Furthermore, only a tiny minority of Italian women make their own decisions regarding birth control. Less than 5 percent use the pill; the diaphragm is almost unknown; and a majority of those using some form of birth control rely on "male-controlled" methods like condoms or coitus interruptus.
A foreign woman who belongs to a women's gym here says that over the last four years she has never heard the women there discuss anything other than diets, clothes, crime, vacations and, of course, men. The overall impression is that except for a small minority -- political activists, professionals and feminists -- today's Italian women is still a willing victim to the psychological shackles imposed over the centuries by a male-dominated society.

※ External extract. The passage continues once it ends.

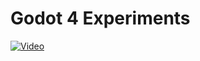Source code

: # Godot 4 Experiments

[![Video](http://img.youtube.com/vi/YuxISg9tjHk/0.jpg)](http://www.youtube.com/watch?YuxISg9tjHk)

To an extent this is understandable. After all, it was not all that long ago (1941) that the highest Italian court, the Court of Cassation, ruled that "since the conferral of greater authority on the husband is designed to safeguard the cohesion of the family group, any impulse capable of undermining that authority is illegal . . ." Even more recently, Italian courts have upheld the husband's right to open a wife's letters (Florence, 1949), abandon her on her wedding night if she proved not to be a virgin (Turin, 1955), and beat her "for corrective purposes" (Sassari, 1961). In short, making the break with the past is not easy in a country where only 15 years ago a court (Caglaiari, 1964) could exonerate a man charged with slander for greeting his daughter's birth with these words: "Now we've got two whores in the house."